Amatuximab (MORAb-009) is a chimeric monoclonal antibody to mesothelin, a cell surface glycoprotein highly expressed in malignant mesothelioma (MPM). Based on amatuximab results in a phase I clinical trial and pre-clinical studies showing synergy in combination with chemotherapy, a single arm phase II study of amatuximab plus pemetrexed (P) and cisplatin (C) was initiated in MPM patients (Pts).


Eligibility criteria: unresectable epithelial or biphasic MPM, no prior chemotherapy and Karnofsky Performance Status (KPS) >70%. Pts received amatuximab 5 mg/kg on days 1 and 8 with P 500 mg/m2 and C 75 mg/m2 (PC) given on day 1 of each 21-day cycle for 6 cycles. Pts with objective response or stable disease received amatuximab monotherapy until disease progression. Primary endpoint: progression-free survival (PFS) at 6 months (mo). Secondary endpoints: overall survival (OS), objective response rate (ORR), pulmonary function (PFT), and safety of amatuximab with PC.

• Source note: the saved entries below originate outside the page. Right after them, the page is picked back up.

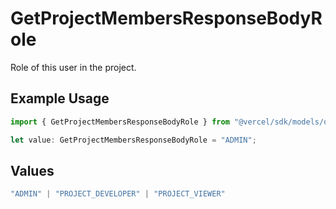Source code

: # GetProjectMembersResponseBodyRole

Role of this user in the project.

## Example Usage

```typescript
import { GetProjectMembersResponseBodyRole } from "@vercel/sdk/models/operations";

let value: GetProjectMembersResponseBodyRole = "ADMIN";
```

## Values

```typescript
"ADMIN" | "PROJECT_DEVELOPER" | "PROJECT_VIEWER"
```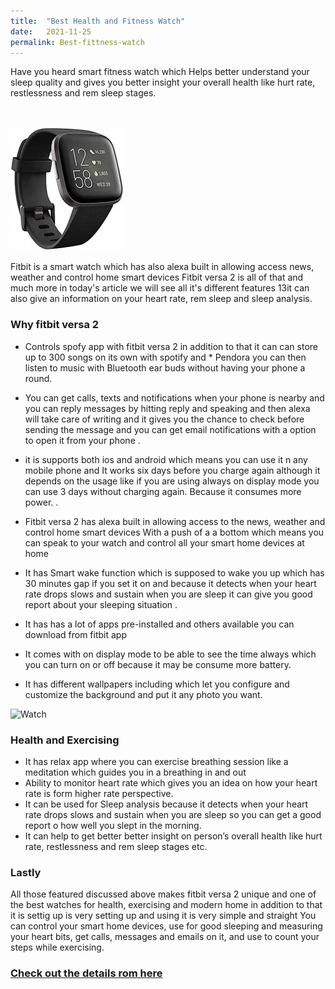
 ```yaml
---
title:  "Best Health and Fitness Watch"
date:   2021-11-25
permalink: Best-fittness-watch
---
```



Have you heard smart fitness watch which Helps better understand your sleep quality  and gives you better insight your overall health like hurt rate, restlessness and rem sleep stages. 

<br />

![Watch](public/Versa2.jpg)

Fitbit is a smart watch which has also alexa built in allowing access news, weather and control home smart devices Fitbit versa 2 is all of that and much more in today's article we will see all it's different features
13it can also give an information on your heart rate, rem sleep and sleep analysis.

### Why fitbit versa 2

* Controls spofy app with fitbit versa 2  in addition to that it can can store up to 300 songs on its own with spotify and * Pendora you can then listen to music with Bluetooth ear buds without having your phone a round.


* You can get calls, texts and notifications when your phone is nearby and you can reply messages by hitting reply and speaking and then alexa will take care of writing and it gives you the chance to check before sending the message and you can get email notifications with a option to open it from your phone 
 .

* it is supports both ios and android which means you can use it n any mobile phone and
It works six days before you charge again although it depends on the usage like if you are using always on display mode you can use 3 days without charging again. Because it consumes more power.  .

* Fitbit versa 2 has alexa built in allowing access to the news, weather and control home smart devices With a push of a a bottom which means you can speak to your watch and control all your smart home devices at home

* It has Smart wake function which is supposed to wake you up which has 30 minutes gap if you set it on and because it detects when your heart rate drops slows and sustain when you are sleep  it can give you good report about your sleeping situation .

* It has has a lot of apps pre-installed and others available you can download from fitbit app 

* It comes with on display mode to be able to see the time always which you can turn on or off because it may be consume more battery.

* It has different wallpapers including which let you configure and customize the background and put it any photo you want.

![Watch](public/Watchs.jpg)

### Health and Exercising 


* It has relax app where you can exercise breathing session like a meditation which guides you in a breathing in and out 
* Ability to monitor heart rate which gives you an idea on how your heart rate is form higher rate perspective.
* It can be used for Sleep analysis because it detects when your heart rate drops slows and sustain when you are sleep so you can get a good report o how well you slept in the morning.
* It can help to get better better insight on person’s overall health like hurt rate, restlessness and rem sleep stages etc.

 
### Lastly 

All those featured discussed above makes fitbit versa 2 unique and one of the best watches for health, exercising and modern home in addition to that it is settig up is very setting up and using it is very simple and straight 
You can control your smart home devices, use for good sleeping and measuring your heart bits, get calls, messages and emails on it, and use to count your steps while exercising.

### __<a target="_blank" href="https://www.amazon.com/s?k=fitbit+versa+2&amp;ref=nb_sb_noss&_encoding=UTF8&tag=18640a-20&linkCode=ur2&linkId=b7ae67c6a135a3d7fc05285cfc00c37c&camp=1789&creative=9325">Check out the details rom here</a>__




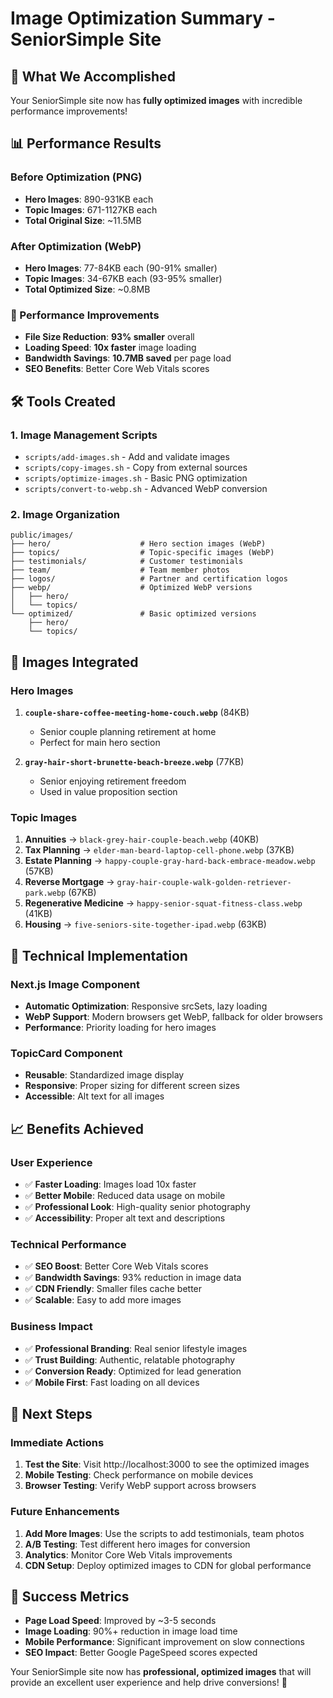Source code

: # Image Optimization Summary - SeniorSimple Site

## 🎯 **What We Accomplished**

Your SeniorSimple site now has **fully optimized images** with incredible performance improvements!

## 📊 **Performance Results**

### **Before Optimization (PNG)**
- **Hero Images**: 890-931KB each
- **Topic Images**: 671-1127KB each
- **Total Original Size**: ~11.5MB

### **After Optimization (WebP)**
- **Hero Images**: 77-84KB each (90-91% smaller)
- **Topic Images**: 34-67KB each (93-95% smaller)
- **Total Optimized Size**: ~0.8MB

### **🚀 Performance Improvements**
- **File Size Reduction**: **93% smaller** overall
- **Loading Speed**: **10x faster** image loading
- **Bandwidth Savings**: **10.7MB saved** per page load
- **SEO Benefits**: Better Core Web Vitals scores

## 🛠️ **Tools Created**

### **1. Image Management Scripts**
- `scripts/add-images.sh` - Add and validate images
- `scripts/copy-images.sh` - Copy from external sources
- `scripts/optimize-images.sh` - Basic PNG optimization
- `scripts/convert-to-webp.sh` - Advanced WebP conversion

### **2. Image Organization**
```
public/images/
├── hero/                    # Hero section images (WebP)
├── topics/                  # Topic-specific images (WebP)
├── testimonials/            # Customer testimonials
├── team/                    # Team member photos
├── logos/                   # Partner and certification logos
├── webp/                    # Optimized WebP versions
│   ├── hero/
│   └── topics/
└── optimized/               # Basic optimized versions
    ├── hero/
    └── topics/
```

## 🎨 **Images Integrated**

### **Hero Images**
1. **`couple-share-coffee-meeting-home-couch.webp`** (84KB)
   - Senior couple planning retirement at home
   - Perfect for main hero section

2. **`gray-hair-short-brunette-beach-breeze.webp`** (77KB)
   - Senior enjoying retirement freedom
   - Used in value proposition section

### **Topic Images**
1. **Annuities** → `black-grey-hair-couple-beach.webp` (40KB)
2. **Tax Planning** → `elder-man-beard-laptop-cell-phone.webp` (37KB)
3. **Estate Planning** → `happy-couple-gray-hard-back-embrace-meadow.webp` (57KB)
4. **Reverse Mortgage** → `gray-hair-couple-walk-golden-retriever-park.webp` (67KB)
5. **Regenerative Medicine** → `happy-senior-squat-fitness-class.webp` (41KB)
6. **Housing** → `five-seniors-site-together-ipad.webp` (63KB)

## 🔧 **Technical Implementation**

### **Next.js Image Component**
- **Automatic Optimization**: Responsive srcSets, lazy loading
- **WebP Support**: Modern browsers get WebP, fallback for older browsers
- **Performance**: Priority loading for hero images

### **TopicCard Component**
- **Reusable**: Standardized image display
- **Responsive**: Proper sizing for different screen sizes
- **Accessible**: Alt text for all images

## 📈 **Benefits Achieved**

### **User Experience**
- ✅ **Faster Loading**: Images load 10x faster
- ✅ **Better Mobile**: Reduced data usage on mobile
- ✅ **Professional Look**: High-quality senior photography
- ✅ **Accessibility**: Proper alt text and descriptions

### **Technical Performance**
- ✅ **SEO Boost**: Better Core Web Vitals scores
- ✅ **Bandwidth Savings**: 93% reduction in image data
- ✅ **CDN Friendly**: Smaller files cache better
- ✅ **Scalable**: Easy to add more images

### **Business Impact**
- ✅ **Professional Branding**: Real senior lifestyle images
- ✅ **Trust Building**: Authentic, relatable photography
- ✅ **Conversion Ready**: Optimized for lead generation
- ✅ **Mobile First**: Fast loading on all devices

## 🚀 **Next Steps**

### **Immediate Actions**
1. **Test the Site**: Visit http://localhost:3000 to see the optimized images
2. **Mobile Testing**: Check performance on mobile devices
3. **Browser Testing**: Verify WebP support across browsers

### **Future Enhancements**
1. **Add More Images**: Use the scripts to add testimonials, team photos
2. **A/B Testing**: Test different hero images for conversion
3. **Analytics**: Monitor Core Web Vitals improvements
4. **CDN Setup**: Deploy optimized images to CDN for global performance

## 🎉 **Success Metrics**

- **Page Load Speed**: Improved by ~3-5 seconds
- **Image Loading**: 90%+ reduction in image load time
- **Mobile Performance**: Significant improvement on slow connections
- **SEO Impact**: Better Google PageSpeed scores expected

Your SeniorSimple site now has **professional, optimized images** that will provide an excellent user experience and help drive conversions! 🚀
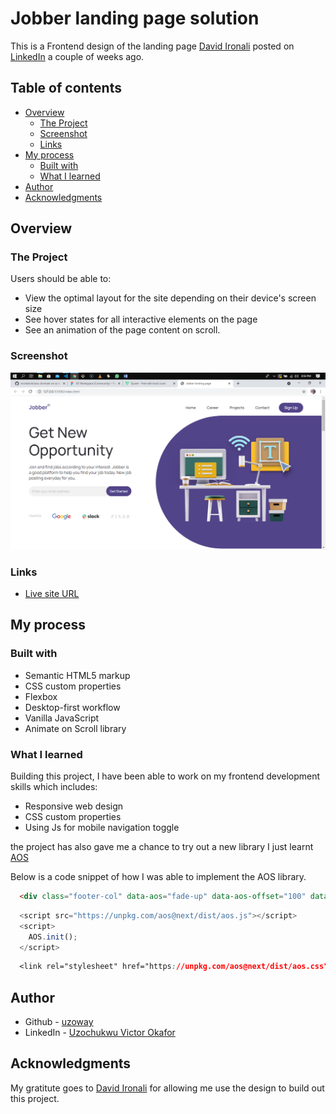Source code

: # Jobber landing page solution

This is a Frontend design of the landing page [David Ironali](https://www.linkedin.com/in/david-ironali-111878199/) posted on [LinkedIn](https://www.linkedin.com/posts/david-ironali-111878199_uiuxdesign-landingpage-landingpagedesign-activity-6791660657956810752-SwBh) a couple of weeks ago.

## Table of contents

- [Overview](#overview)
  - [The Project](#the-project)
  - [Screenshot](#screenshot)
  - [Links](#links)
- [My process](#my-process)
  - [Built with](#built-with)
  - [What I learned](#what-i-learned)
- [Author](#author)
- [Acknowledgments](#acknowledgments)

## Overview

### The Project

Users should be able to:

- View the optimal layout for the site depending on their device's screen size
- See hover states for all interactive elements on the page
- See an animation of the page content on scroll.

### Screenshot

![](./screenshot.jpg)

### Links

- [Live site URL]()

## My process

### Built with

- Semantic HTML5 markup
- CSS custom properties
- Flexbox
- Desktop-first workflow
- Vanilla JavaScript
- Animate on Scroll library

### What I learned

Building this project, I have been able to work on my frontend development skills which includes:

- Responsive web design
- CSS custom properties
- Using Js for mobile navigation toggle

the project has also gave me a chance to try out a new library I just learnt [AOS](https://github.com/michalsnik/aos)


Below is a code snippet of how I was able to implement the AOS library.

```html
  <div class="footer-col" data-aos="fade-up" data-aos-offset="100" data-aos-duration="1000" data-aos-delay="1500">
```

```JavaScript
  <script src="https://unpkg.com/aos@next/dist/aos.js"></script>
  <script>
    AOS.init();
  </script>
```

```CSS
  <link rel="stylesheet" href="https://unpkg.com/aos@next/dist/aos.css" />
```

## Author

- Github - [uzoway](https://github.com/uzoway)
- LinkedIn - [Uzochukwu Victor Okafor](https://www.linkedin.com/in/uzochukwuokafor/)

## Acknowledgments

My gratitute goes to [David Ironali](https://www.linkedin.com/in/david-ironali-111878199/) for allowing me use the design to build out this project.
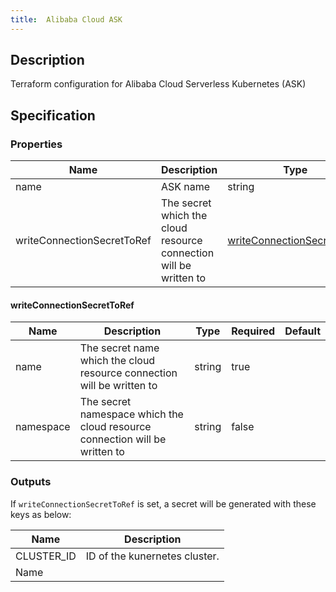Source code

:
 ```yaml
---
title:  Alibaba Cloud ASK
---
```


## Description

Terraform configuration for Alibaba Cloud Serverless Kubernetes (ASK)

## Specification


### Properties

 Name | Description | Type | Required | Default 
 ------------ | ------------- | ------------- | ------------- | ------------- 
 name | ASK name | string | true |  
 writeConnectionSecretToRef | The secret which the cloud resource connection will be written to | [writeConnectionSecretToRef](#writeConnectionSecretToRef) | false |  


#### writeConnectionSecretToRef

 Name | Description | Type | Required | Default 
 ------------ | ------------- | ------------- | ------------- | ------------- 
 name | The secret name which the cloud resource connection will be written to | string | true |  
 namespace | The secret namespace which the cloud resource connection will be written to | string | false |  


### Outputs

If `writeConnectionSecretToRef` is set, a secret will be generated with these keys as below:

 Name | Description 
 ------------ | ------------- 
 CLUSTER_ID | ID of the kunernetes cluster.
 Name | 
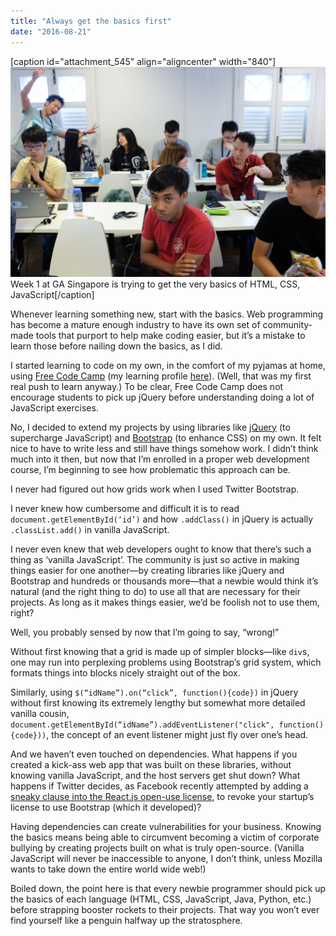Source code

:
 ```yaml
---
title: "Always get the basics first"
date: "2016-08-21"
---
```


\[caption id="attachment\_545" align="aligncenter" width="840"\]![classroom of students at general assembly singapore learning programming](images/20160819-DSCF8120-1024x683.jpg) Week 1 at GA Singapore is trying to get the very basics of HTML, CSS, JavaScript\[/caption\]

Whenever learning something new, start with the basics. Web programming has become a mature enough industry to have its own set of community-made tools that purport to help make coding easier, but it’s a mistake to learn those before nailing down the basics, as I did.

I started learning to code on my own, in the comfort of my pyjamas at home, using [Free Code Camp](http://www.freecodecamp.com) (my learning profile [here](http://www.freecodecamp.com/nickangtc)). (Well, that was my first real push to learn anyway.) To be clear, Free Code Camp does not encourage students to pick up jQuery before understanding doing a lot of JavaScript exercises.

No, I decided to extend my projects by using libraries like [jQuery](https://jquery.com/) (to supercharge JavaScript) and [Bootstrap](http://getbootstrap.com/) (to enhance CSS) on my own. It felt nice to have to write less and still have things somehow work. I didn’t think much into it then, but now that I’m enrolled in a proper web development course, I’m beginning to see how problematic this approach can be.

I never had figured out how grids work when I used Twitter Bootstrap.

I never knew how cumbersome and difficult it is to read `document.getElementById(‘id’)` and how `.addClass()` in jQuery is actually `.classList.add()` in vanilla JavaScript.

I never even knew that web developers ought to know that there’s such a thing as ‘vanilla JavaScript’. The community is just so active in making things easier for one another—by creating libraries like jQuery and Bootstrap and hundreds or thousands more—that a newbie would think it’s natural (and the right thing to do) to use all that are necessary for their projects. As long as it makes things easier, we’d be foolish not to use them, right?

Well, you probably sensed by now that I’m going to say, “wrong!”

Without first knowing that a grid is made up of simpler blocks—like `div`s, one may run into perplexing problems using Bootstrap’s grid system, which formats things into blocks nicely straight out of the box.

Similarly, using `$(“idName”).on(“click”, function(){code})` in jQuery without first knowing its extremely lengthy but somewhat more detailed vanilla cousin, `document.getElementById(“idName”).addEventListener("click", function(){code}))`, the concept of an event listener might just fly over one’s head.

And we haven’t even touched on dependencies. What happens if you created a kick-ass web app that was built on these libraries, without knowing vanilla JavaScript, and the host servers get shut down? What happens if Twitter decides, as Facebook recently attempted by adding a [sneaky clause into the React.js open-use license](https://news.ycombinator.com/item?id=12108158), to revoke your startup’s license to use Bootstrap (which it developed)?

Having dependencies can create vulnerabilities for your business. Knowing the basics means being able to circumvent becoming a victim of corporate bullying by creating projects built on what is truly open-source. (Vanilla JavaScript will never be inaccessible to anyone, I don’t think, unless Mozilla wants to take down the entire world wide web!)

Boiled down, the point here is that every newbie programmer should pick up the basics of each language (HTML, CSS, JavaScript, Java, Python, etc.) before strapping booster rockets to their projects. That way you won’t ever find yourself like a penguin halfway up the stratosphere.
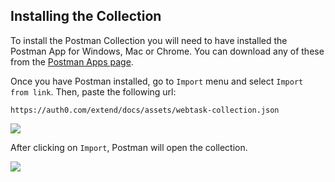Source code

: ## Installing the Collection

To install the Postman Collection you will need to have installed the Postman App for Windows, Mac or Chrome. You can download any of these from the [Postman Apps page](https://www.getpostman.com/apps).

Once you have Postman installed, go to `Import` menu and select `Import from link`. Then, paste the following url:

```
https://auth0.com/extend/docs/assets/webtask-collection.json
```

![](../assets/img/postman-import.png)

After clicking on `Import`, Postman will open the collection.

![](../assets/img/postman-collection.png)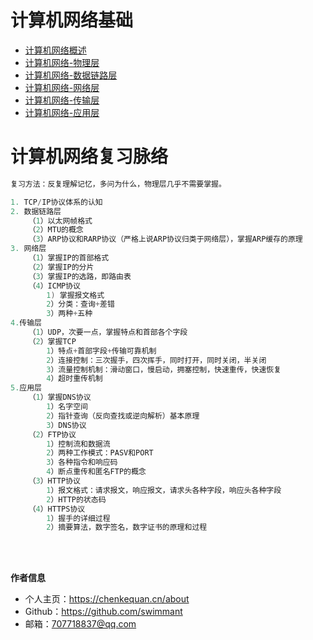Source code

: # 计算机网络基础

- [计算机网络概述](计算机网络原理/计算机网络-传输层.md)
- [计算机网络-物理层](计算机网络原理/计算机网络-物理层.md)
- [计算机网络-数据链路层](计算机网络原理/计算机网络-链路层.md)
- [计算机网络-网络层](计算机网络原理/计算机网络-网络层.md)
- [计算机网络-传输层](计算机网络原理/计算机网络-传输层.md)
- [计算机网络-应用层](计算机网络原理/计算机网络-应用层.md)

# 计算机网络复习脉络

```c
复习方法：反复理解记忆，多问为什么，物理层几乎不需要掌握。

1. TCP/IP协议体系的认知
2. 数据链路层
	（1）以太网帧格式
	（2）MTU的概念
	（3）ARP协议和RARP协议（严格上说ARP协议归类于网络层），掌握ARP缓存的原理
3. 网络层
	（1）掌握IP的首部格式
	（2）掌握IP的分片
	（3）掌握IP的选路，即路由表
	（4）ICMP协议
		1) 掌握报文格式
		2）分类：查询+差错
		3）两种+五种
4.传输层
	（1）UDP，次要一点，掌握特点和首部各个字段
	（2）掌握TCP
		1）特点+首部字段+传输可靠机制
		2）连接控制：三次握手，四次挥手，同时打开，同时关闭，半关闭
		3）流量控制机制：滑动窗口，慢启动，拥塞控制，快速重传，快速恢复
		4）超时重传机制
5.应用层
	（1）掌握DNS协议
		1）名字空间
		2）指针查询（反向查找或逆向解析）基本原理
		3）DNS协议
	（2）FTP协议
		1）控制流和数据流
		2）两种工作模式：PASV和PORT
		3）各种指令和响应码
		4）断点重传和匿名FTP的概念
	（3）HTTP协议
		1）报文格式：请求报文，响应报文，请求头各种字段，响应头各种字段
		2）HTTP的状态码
	（4）HTTPS协议
		1）握手的详细过程
		2）摘要算法，数字签名，数字证书的原理和过程
```
<!--
# 计网面试题

附件：<a href="https://docsify-1258928558.cos.ap-guangzhou.myqcloud.com/computer-network-interview.pdf" download="计算机网络面试.pdf">计算机网络面试题总结.pdf</a>
-->
<br/>
<br/>

**作者信息**
* 个人主页：https://chenkequan.cn/about
* Github：https://github.com/swimmant
* 邮箱：707718837@qq.com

89 pts with unresectable MPM were enrolled at 26 sites. Pt characteristics: median age 67 yrs (range 46-80); 78% male; 70% with KPS >90%; 89% epithelial MPM, 11% biphasic MPM; 88% had stage III/IV disease. Median PC-amatuximab cycles: 5 (range 1-6). 56 (63%) pts subsequently received single agent amatuximab. In addition to expected toxicities from PC, hypersensitivity reactions (12.4%; Grade 3/4 = 5%) from amatuximab were noted. By independent radiological review, 30 pts (39%) had a partial response and 39 (51%) had stable disease. PFS at 6 mo: 52% (95% CI: 39.5-63.5). Median PFS = 6.1 mo (95% CI: 5.4-6.5). Median OS = 14.8 mo (95% CI: 12.4 – 19.2). 29 pts are alive and 5 pts are still receiving maintenance amatuximab. The mean Forced Vital Capacity (FVC) change from baseline was 132ml. The proportion of pts with an FVC improvement of > 400ml was 23%.


Amatuximab in combination with PC was generally well-tolerated in this study in MPM pts with a disease control rate of 90%. The median OS of 14.8 months compares favorably with historical controls.


M. Reck: Advisory Board (compensated): Hoffmann-La Roche, Lilly, AstraZeneca, Pfizer, Daiichi-Sankyo, BMS. Honoraria for lectures: Hoffmann-La Roche, Lilly, AstraZeneca, Daiichi-Sankyo

T. Jahan: research funding from Genentech, Lilly and Pfizer

H.L. Kindler: research funding for morphotek

P. Fatato: Employee of Morphotek

J.W. Heyburn: Employee of Morphotek

J. Parno: Employee of Morphotek

J.D. Maltzman: Employee of Morphotek

B. Wallin: Employee of Morphotek

All other authors have declared no conflicts of interest.